Family Forum: Fetal alcohol syndrome?

Could this be a case?


A friend’s son is having major trouble learning at school. His mother drank heavily throughout the pregnancy and I have wondered if his problems could be due to foetal alcohol syndrome. How is the syndrome diagnosed and what are the signs to look for in a child who might be needing extra support?


Foetal alcohol syndrome is best regarded as a spectrum from minimal severity to severe. It is diagnosed by a history of alcohol being drunk in pregnancy, especially in the first three months. One of the most common signs is poor growth of the foetus and infant.

Development is frequently inadequate. Again, this may be absent, minimal or more severe. Head size is commonly small.

Such features are observed in many of the abnormalities that can arise during pregnancy. Clues that the baby was damaged by alcohol are a smooth thin upper lip with an absence of the normally seen ridges running down from the middle of the nose to the pink upper lip. There is also a decreased distance between the eyes.

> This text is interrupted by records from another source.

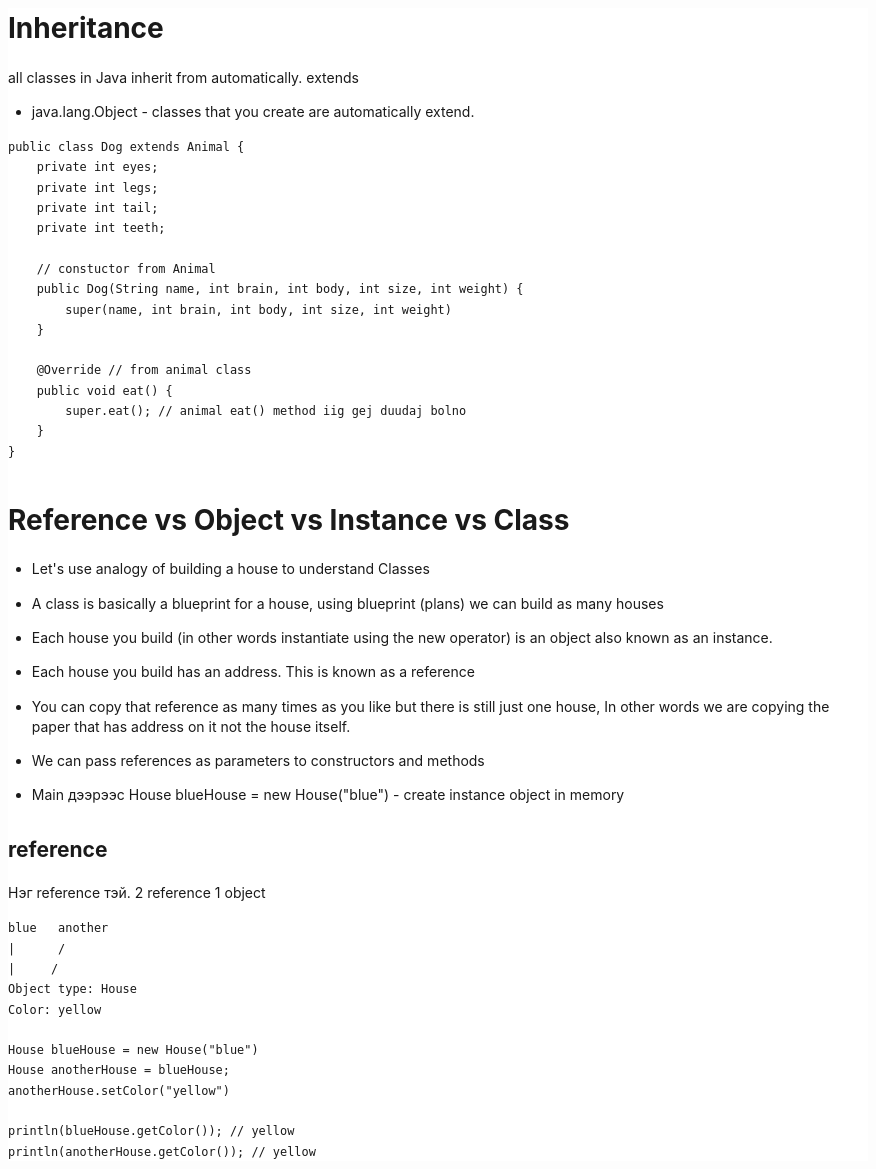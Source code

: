 # Inheritance
all classes in Java inherit from automatically. extends
* java.lang.Object - classes that you create are automatically extend.
```
public class Dog extends Animal {
    private int eyes;
    private int legs;
    private int tail;
    private int teeth;

    // constuctor from Animal
    public Dog(String name, int brain, int body, int size, int weight) {
        super(name, int brain, int body, int size, int weight)
    }

    @Override // from animal class
    public void eat() {
        super.eat(); // animal eat() method iig gej duudaj bolno
    }
}
```

# Reference vs Object vs Instance vs Class
* Let's use analogy of building a house to understand Classes
* A class is basically a blueprint for a house, using blueprint (plans) we can build as many houses
* Each house you build (in other words instantiate using the new operator) is an object also known as an instance.
* Each house you build has an address. This is known as a reference
* You can copy that reference as many times as you like but there is still just one house, In other words we are copying the paper that has address on it not the house itself.
* We can pass references as parameters to constructors and methods

* Main дээрээс House blueHouse = new House("blue") - create instance object in memory

## reference
Нэг reference тэй. 2 reference 1 object
```
blue   another
|      /
|     /
Object type: House
Color: yellow

House blueHouse = new House("blue")
House anotherHouse = blueHouse;
anotherHouse.setColor("yellow")

println(blueHouse.getColor()); // yellow
println(anotherHouse.getColor()); // yellow

```
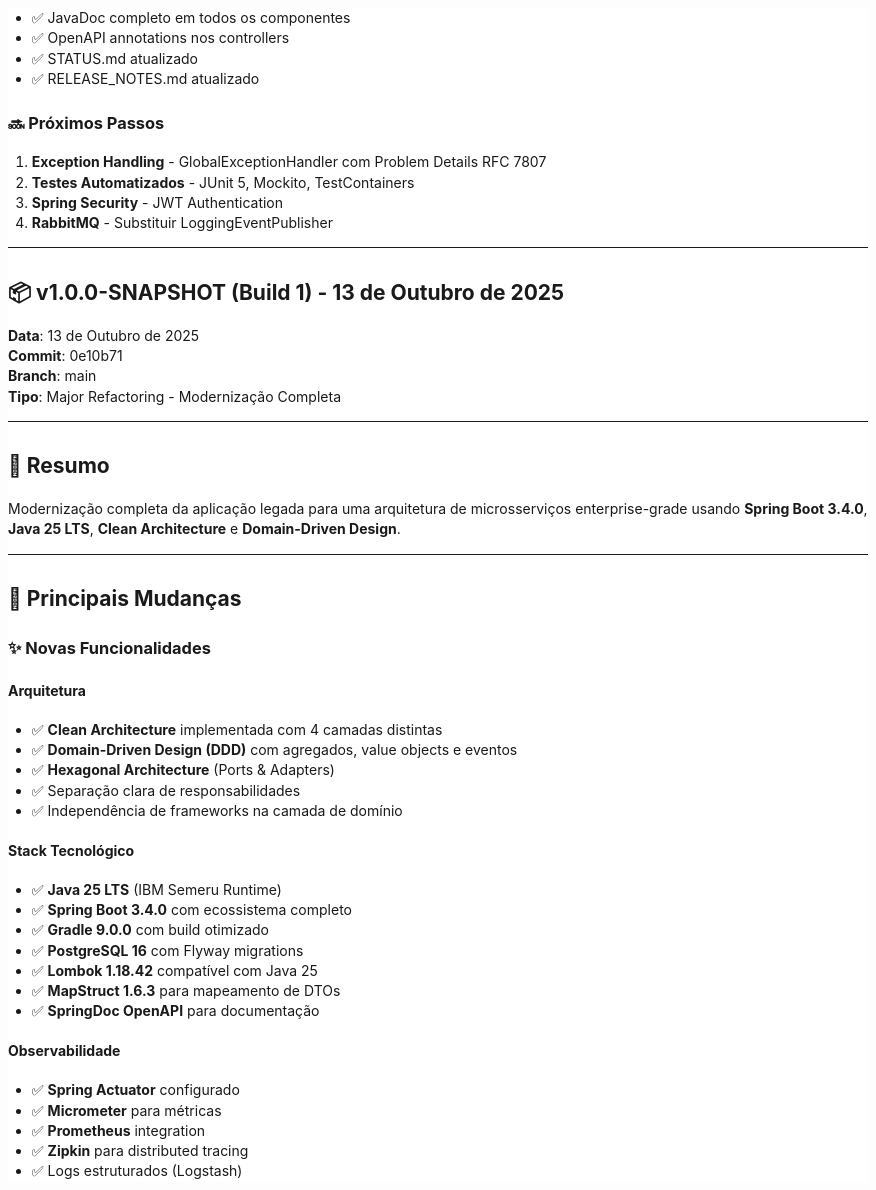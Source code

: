 - ✅ JavaDoc completo em todos os componentes
- ✅ OpenAPI annotations nos controllers
- ✅ STATUS.md atualizado
- ✅ RELEASE_NOTES.md atualizado

### 🔜 Próximos Passos

1. **Exception Handling** - GlobalExceptionHandler com Problem Details RFC 7807
2. **Testes Automatizados** - JUnit 5, Mockito, TestContainers
3. **Spring Security** - JWT Authentication
4. **RabbitMQ** - Substituir LoggingEventPublisher

---

## 📦 v1.0.0-SNAPSHOT (Build 1) - 13 de Outubro de 2025

**Data**: 13 de Outubro de 2025  
**Commit**: 0e10b71  
**Branch**: main  
**Tipo**: Major Refactoring - Modernização Completa

---

## 🎉 Resumo

Modernização completa da aplicação legada para uma arquitetura de microsserviços enterprise-grade usando **Spring Boot 3.4.0**, **Java 25 LTS**, **Clean Architecture** e **Domain-Driven Design**.

---

## 🚀 Principais Mudanças

### ✨ Novas Funcionalidades

#### Arquitetura
- ✅ **Clean Architecture** implementada com 4 camadas distintas
- ✅ **Domain-Driven Design (DDD)** com agregados, value objects e eventos
- ✅ **Hexagonal Architecture** (Ports & Adapters)
- ✅ Separação clara de responsabilidades
- ✅ Independência de frameworks na camada de domínio

#### Stack Tecnológico
- ✅ **Java 25 LTS** (IBM Semeru Runtime)
- ✅ **Spring Boot 3.4.0** com ecossistema completo
- ✅ **Gradle 9.0.0** com build otimizado
- ✅ **PostgreSQL 16** com Flyway migrations
- ✅ **Lombok 1.18.42** compatível com Java 25
- ✅ **MapStruct 1.6.3** para mapeamento de DTOs
- ✅ **SpringDoc OpenAPI** para documentação

#### Observabilidade
- ✅ **Spring Actuator** configurado
- ✅ **Micrometer** para métricas
- ✅ **Prometheus** integration
- ✅ **Zipkin** para distributed tracing
- ✅ Logs estruturados (Logstash)
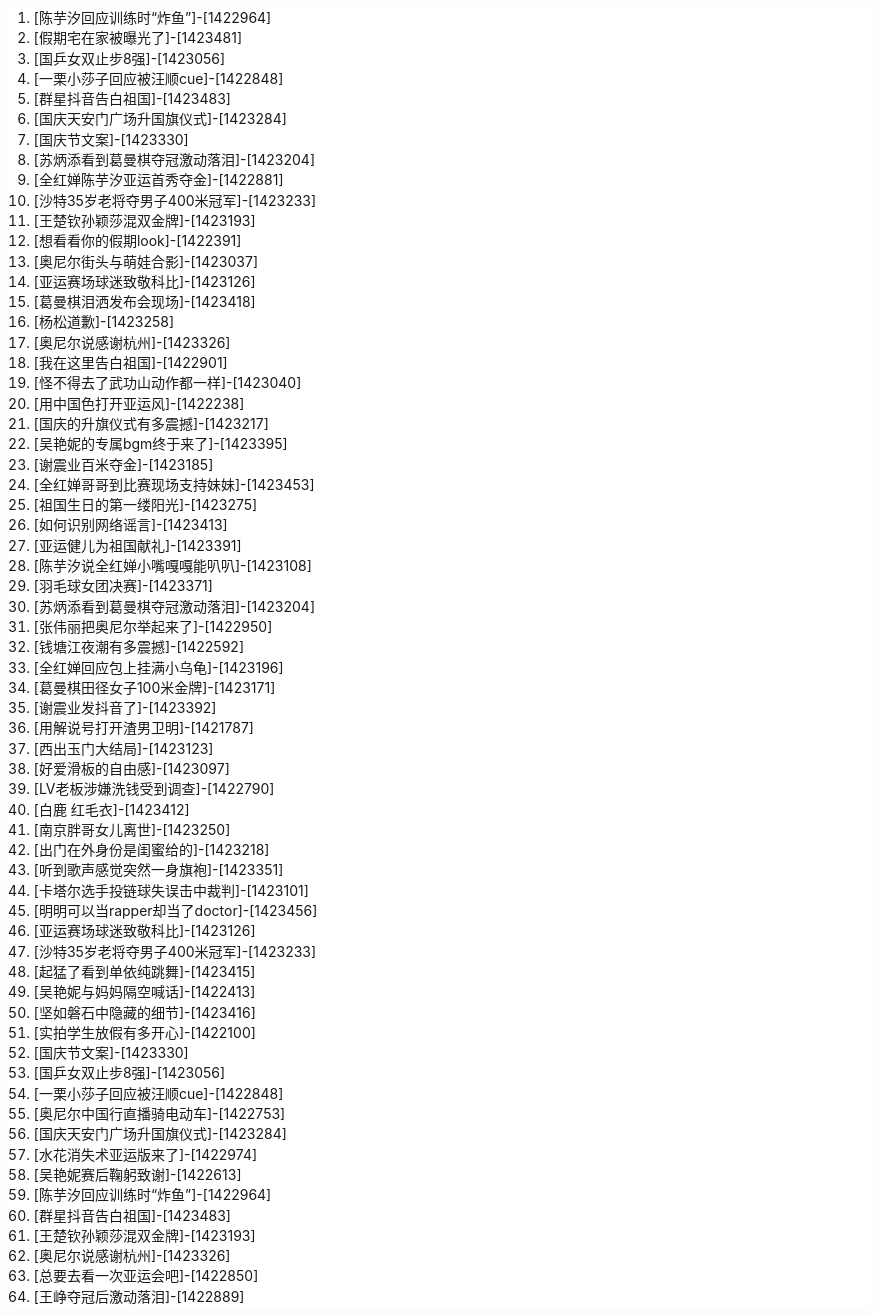 1. [陈芋汐回应训练时“炸鱼”]-[1422964]
1. [假期宅在家被曝光了]-[1423481]
1. [国乒女双止步8强]-[1423056]
1. [一栗小莎子回应被汪顺cue]-[1422848]
1. [群星抖音告白祖国]-[1423483]
1. [国庆天安门广场升国旗仪式]-[1423284]
1. [国庆节文案]-[1423330]
1. [苏炳添看到葛曼棋夺冠激动落泪]-[1423204]
1. [全红婵陈芋汐亚运首秀夺金]-[1422881]
1. [沙特35岁老将夺男子400米冠军]-[1423233]
1. [王楚钦孙颖莎混双金牌]-[1423193]
1. [想看看你的假期look]-[1422391]
1. [奥尼尔街头与萌娃合影]-[1423037]
1. [亚运赛场球迷致敬科比]-[1423126]
1. [葛曼棋泪洒发布会现场]-[1423418]
1. [杨松道歉]-[1423258]
1. [奥尼尔说感谢杭州]-[1423326]
1. [我在这里告白祖国]-[1422901]
1. [怪不得去了武功山动作都一样]-[1423040]
1. [用中国色打开亚运风]-[1422238]
1. [国庆的升旗仪式有多震撼]-[1423217]
1. [吴艳妮的专属bgm终于来了]-[1423395]
1. [谢震业百米夺金]-[1423185]
1. [全红婵哥哥到比赛现场支持妹妹]-[1423453]
1. [祖国生日的第一缕阳光]-[1423275]
1. [如何识别网络谣言]-[1423413]
1. [亚运健儿为祖国献礼]-[1423391]
1. [陈芋汐说全红婵小嘴嘎嘎能叭叭]-[1423108]
1. [羽毛球女团决赛]-[1423371]
1. [苏炳添看到葛曼棋夺冠激动落泪]-[1423204]
1. [张伟丽把奥尼尔举起来了]-[1422950]
1. [钱塘江夜潮有多震撼]-[1422592]
1. [全红婵回应包上挂满小乌龟]-[1423196]
1. [葛曼棋田径女子100米金牌]-[1423171]
1. [谢震业发抖音了]-[1423392]
1. [用解说号打开渣男卫明]-[1421787]
1. [西出玉门大结局]-[1423123]
1. [好爱滑板的自由感]-[1423097]
1. [LV老板涉嫌洗钱受到调查]-[1422790]
1. [白鹿 红毛衣]-[1423412]
1. [南京胖哥女儿离世]-[1423250]
1. [出门在外身份是闺蜜给的]-[1423218]
1. [听到歌声感觉突然一身旗袍]-[1423351]
1. [卡塔尔选手投链球失误击中裁判]-[1423101]
1. [明明可以当rapper却当了doctor]-[1423456]
1. [亚运赛场球迷致敬科比]-[1423126]
1. [沙特35岁老将夺男子400米冠军]-[1423233]
1. [起猛了看到单依纯跳舞]-[1423415]
1. [吴艳妮与妈妈隔空喊话]-[1422413]
1. [坚如磐石中隐藏的细节]-[1423416]
1. [实拍学生放假有多开心]-[1422100]
1. [国庆节文案]-[1423330]
1. [国乒女双止步8强]-[1423056]
1. [一栗小莎子回应被汪顺cue]-[1422848]
1. [奥尼尔中国行直播骑电动车]-[1422753]
1. [国庆天安门广场升国旗仪式]-[1423284]
1. [水花消失术亚运版来了]-[1422974]
1. [吴艳妮赛后鞠躬致谢]-[1422613]
1. [陈芋汐回应训练时“炸鱼”]-[1422964]
1. [群星抖音告白祖国]-[1423483]
1. [王楚钦孙颖莎混双金牌]-[1423193]
1. [奥尼尔说感谢杭州]-[1423326]
1. [总要去看一次亚运会吧]-[1422850]
1. [王峥夺冠后激动落泪]-[1422889]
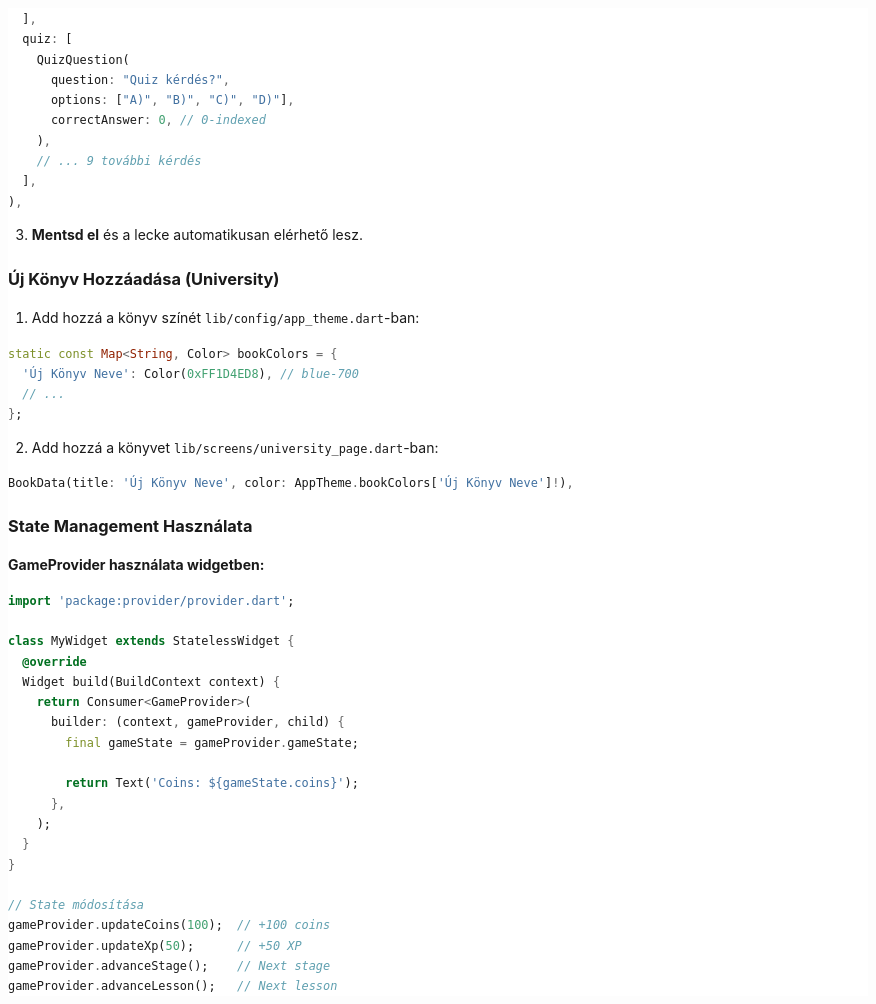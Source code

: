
 ```dart
  ],
  quiz: [
    QuizQuestion(
      question: "Quiz kérdés?",
      options: ["A)", "B)", "C)", "D)"],
      correctAnswer: 0, // 0-indexed
    ),
    // ... 9 további kérdés
  ],
),
```

3. **Mentsd el** és a lecke automatikusan elérhető lesz.

### Új Könyv Hozzáadása (University)

1. Add hozzá a könyv színét `lib/config/app_theme.dart`-ban:

```dart
static const Map<String, Color> bookColors = {
  'Új Könyv Neve': Color(0xFF1D4ED8), // blue-700
  // ...
};
```

2. Add hozzá a könyvet `lib/screens/university_page.dart`-ban:

```dart
BookData(title: 'Új Könyv Neve', color: AppTheme.bookColors['Új Könyv Neve']!),
```

### State Management Használata

**GameProvider használata widgetben:**

```dart
import 'package:provider/provider.dart';

class MyWidget extends StatelessWidget {
  @override
  Widget build(BuildContext context) {
    return Consumer<GameProvider>(
      builder: (context, gameProvider, child) {
        final gameState = gameProvider.gameState;

        return Text('Coins: ${gameState.coins}');
      },
    );
  }
}

// State módosítása
gameProvider.updateCoins(100);  // +100 coins
gameProvider.updateXp(50);      // +50 XP
gameProvider.advanceStage();    // Next stage
gameProvider.advanceLesson();   // Next lesson
```

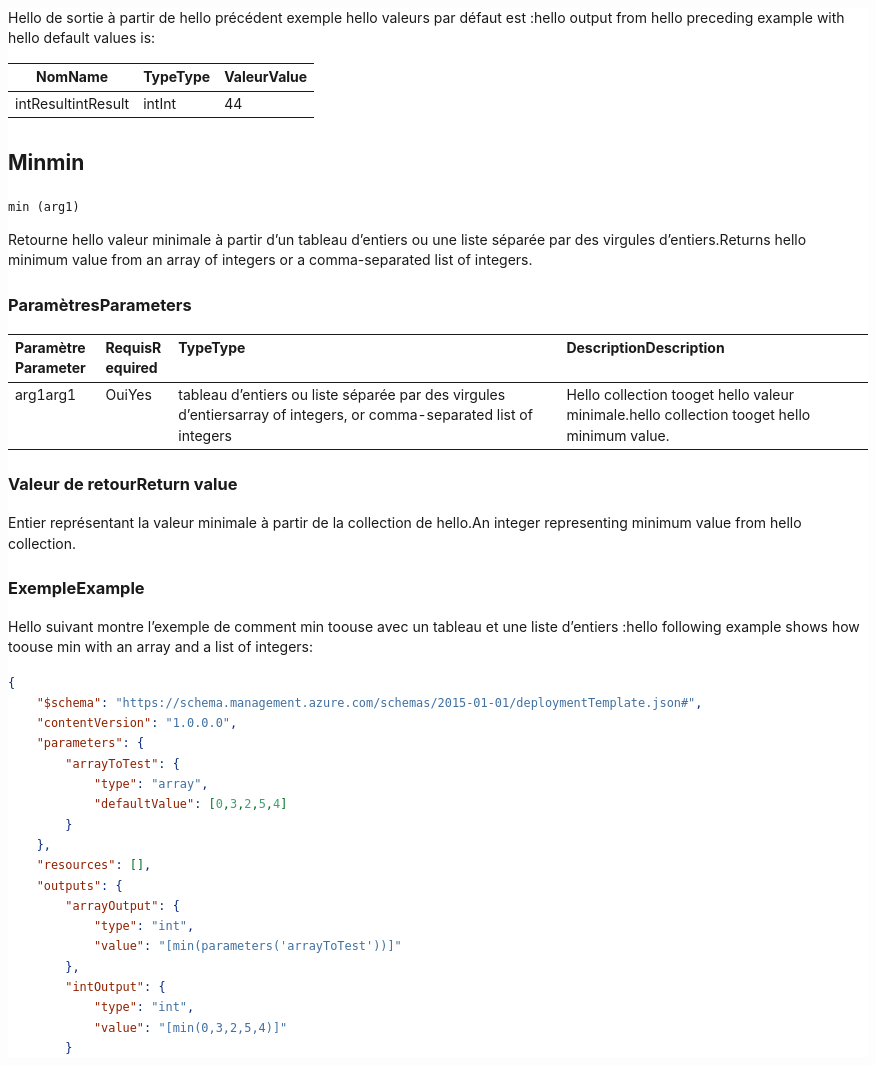 <span data-ttu-id="cec4a-226">Hello de sortie à partir de hello précédent exemple hello valeurs par défaut est :</span><span class="sxs-lookup"><span data-stu-id="cec4a-226">hello output from hello preceding example with hello default values is:</span></span>

| <span data-ttu-id="cec4a-227">Nom</span><span class="sxs-lookup"><span data-stu-id="cec4a-227">Name</span></span> | <span data-ttu-id="cec4a-228">Type</span><span class="sxs-lookup"><span data-stu-id="cec4a-228">Type</span></span> | <span data-ttu-id="cec4a-229">Valeur</span><span class="sxs-lookup"><span data-stu-id="cec4a-229">Value</span></span> |
| ---- | ---- | ----- |
| <span data-ttu-id="cec4a-230">intResult</span><span class="sxs-lookup"><span data-stu-id="cec4a-230">intResult</span></span> | <span data-ttu-id="cec4a-231">int</span><span class="sxs-lookup"><span data-stu-id="cec4a-231">Int</span></span> | <span data-ttu-id="cec4a-232">4</span><span class="sxs-lookup"><span data-stu-id="cec4a-232">4</span></span> |


<a id="min" />

## <a name="min"></a><span data-ttu-id="cec4a-233">Min</span><span class="sxs-lookup"><span data-stu-id="cec4a-233">min</span></span>
`min (arg1)`

<span data-ttu-id="cec4a-234">Retourne hello valeur minimale à partir d’un tableau d’entiers ou une liste séparée par des virgules d’entiers.</span><span class="sxs-lookup"><span data-stu-id="cec4a-234">Returns hello minimum value from an array of integers or a comma-separated list of integers.</span></span>

### <a name="parameters"></a><span data-ttu-id="cec4a-235">Paramètres</span><span class="sxs-lookup"><span data-stu-id="cec4a-235">Parameters</span></span>

| <span data-ttu-id="cec4a-236">Paramètre</span><span class="sxs-lookup"><span data-stu-id="cec4a-236">Parameter</span></span> | <span data-ttu-id="cec4a-237">Requis</span><span class="sxs-lookup"><span data-stu-id="cec4a-237">Required</span></span> | <span data-ttu-id="cec4a-238">Type</span><span class="sxs-lookup"><span data-stu-id="cec4a-238">Type</span></span> | <span data-ttu-id="cec4a-239">Description</span><span class="sxs-lookup"><span data-stu-id="cec4a-239">Description</span></span> |
|:--- |:--- |:--- |:--- |
| <span data-ttu-id="cec4a-240">arg1</span><span class="sxs-lookup"><span data-stu-id="cec4a-240">arg1</span></span> |<span data-ttu-id="cec4a-241">Oui</span><span class="sxs-lookup"><span data-stu-id="cec4a-241">Yes</span></span> |<span data-ttu-id="cec4a-242">tableau d’entiers ou liste séparée par des virgules d’entiers</span><span class="sxs-lookup"><span data-stu-id="cec4a-242">array of integers, or comma-separated list of integers</span></span> |<span data-ttu-id="cec4a-243">Hello collection tooget hello valeur minimale.</span><span class="sxs-lookup"><span data-stu-id="cec4a-243">hello collection tooget hello minimum value.</span></span> |

### <a name="return-value"></a><span data-ttu-id="cec4a-244">Valeur de retour</span><span class="sxs-lookup"><span data-stu-id="cec4a-244">Return value</span></span>

<span data-ttu-id="cec4a-245">Entier représentant la valeur minimale à partir de la collection de hello.</span><span class="sxs-lookup"><span data-stu-id="cec4a-245">An integer representing minimum value from hello collection.</span></span>

### <a name="example"></a><span data-ttu-id="cec4a-246">Exemple</span><span class="sxs-lookup"><span data-stu-id="cec4a-246">Example</span></span>

<span data-ttu-id="cec4a-247">Hello suivant montre l’exemple de comment min toouse avec un tableau et une liste d’entiers :</span><span class="sxs-lookup"><span data-stu-id="cec4a-247">hello following example shows how toouse min with an array and a list of integers:</span></span>

```json
{
    "$schema": "https://schema.management.azure.com/schemas/2015-01-01/deploymentTemplate.json#",
    "contentVersion": "1.0.0.0",
    "parameters": {
        "arrayToTest": {
            "type": "array",
            "defaultValue": [0,3,2,5,4]
        }
    },
    "resources": [],
    "outputs": {
        "arrayOutput": {
            "type": "int",
            "value": "[min(parameters('arrayToTest'))]"
        },
        "intOutput": {
            "type": "int",
            "value": "[min(0,3,2,5,4)]"
        }
```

Damage to the brain is the most serious problem. This can include epilepsy, impaired development (such as delayed onset of walking and talking), learning disabilities and low IQ is often detected in school-age-children with the syndrome. Social problems abound with 60 per cent eventually having trouble with the law and 50 per cent exhibiting inappropriate sexual behaviour.

Other agents that damage the foetus share many of these clinical features except the facial features. These are subtle and as such foetal alcohol syndrome was not recognised until the 1970s, despite the fact that alcohol has been consumed by humans for thousands of years. Currently the incidence of foetal alcohol syndrome is about one in a thousand pregnancies.

Although organs are affected, the abnormalities are relatively minor compared to the ones discussed above.

To arrive at a diagnosis the baby needs to be seen by a paediatrician experienced in foetal alcohol syndrome. These are mainly found here in Adelaide at the Women’s and Children’s Hospital or Flinders Medical Centre.

There is no cure for foetal alcohol syndrome but treatment for some of the features is possible. The involvement of a psychologist and special education teacher is likely.

Women who are planning to become pregnant should not take alcohol. There is some suggestion that very early in pregnancy (possibly up to six weeks) the damage is small or absent. As alcohol is often involved at the time of conception, this may protect the early foetus but thereafter pregnant women should abstain from it.